[Stored data]
────

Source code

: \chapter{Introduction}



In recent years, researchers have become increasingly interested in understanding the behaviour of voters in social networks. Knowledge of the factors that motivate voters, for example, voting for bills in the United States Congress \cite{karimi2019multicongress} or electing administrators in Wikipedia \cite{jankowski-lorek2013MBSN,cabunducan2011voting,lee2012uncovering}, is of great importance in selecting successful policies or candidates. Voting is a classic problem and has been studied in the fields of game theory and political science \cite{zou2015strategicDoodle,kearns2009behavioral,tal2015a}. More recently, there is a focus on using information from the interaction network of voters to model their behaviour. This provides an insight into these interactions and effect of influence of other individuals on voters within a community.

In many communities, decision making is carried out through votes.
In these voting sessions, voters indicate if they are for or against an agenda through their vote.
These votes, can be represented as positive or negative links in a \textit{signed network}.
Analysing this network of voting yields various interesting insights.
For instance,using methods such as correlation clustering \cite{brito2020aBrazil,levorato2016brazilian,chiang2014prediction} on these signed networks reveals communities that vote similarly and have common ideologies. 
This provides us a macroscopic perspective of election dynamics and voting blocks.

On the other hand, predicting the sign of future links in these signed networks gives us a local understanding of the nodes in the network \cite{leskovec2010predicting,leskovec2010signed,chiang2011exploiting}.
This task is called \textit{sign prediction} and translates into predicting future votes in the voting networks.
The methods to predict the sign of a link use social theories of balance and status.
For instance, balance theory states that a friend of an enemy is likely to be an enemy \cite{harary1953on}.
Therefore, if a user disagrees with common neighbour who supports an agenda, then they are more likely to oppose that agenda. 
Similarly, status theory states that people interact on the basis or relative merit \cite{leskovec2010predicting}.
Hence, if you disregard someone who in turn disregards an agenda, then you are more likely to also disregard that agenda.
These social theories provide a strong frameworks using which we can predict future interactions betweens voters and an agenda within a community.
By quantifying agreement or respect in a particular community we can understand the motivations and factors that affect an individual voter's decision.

────

[Assignment]: Find the line with "The methods to" in the entries above. Retype it and each line after it, exactly, through the line with "Similarly, status theory", and stop there.

[Result]:
The methods to predict the sign of a link use social theories of balance and status.
For instance, balance theory states that a friend of an enemy is likely to be an enemy \cite{harary1953on}.
Therefore, if a user disagrees with common neighbour who supports an agenda, then they are more likely to oppose that agenda. 
Similarly, status theory states that people interact on the basis or relative merit \cite{leskovec2010predicting}.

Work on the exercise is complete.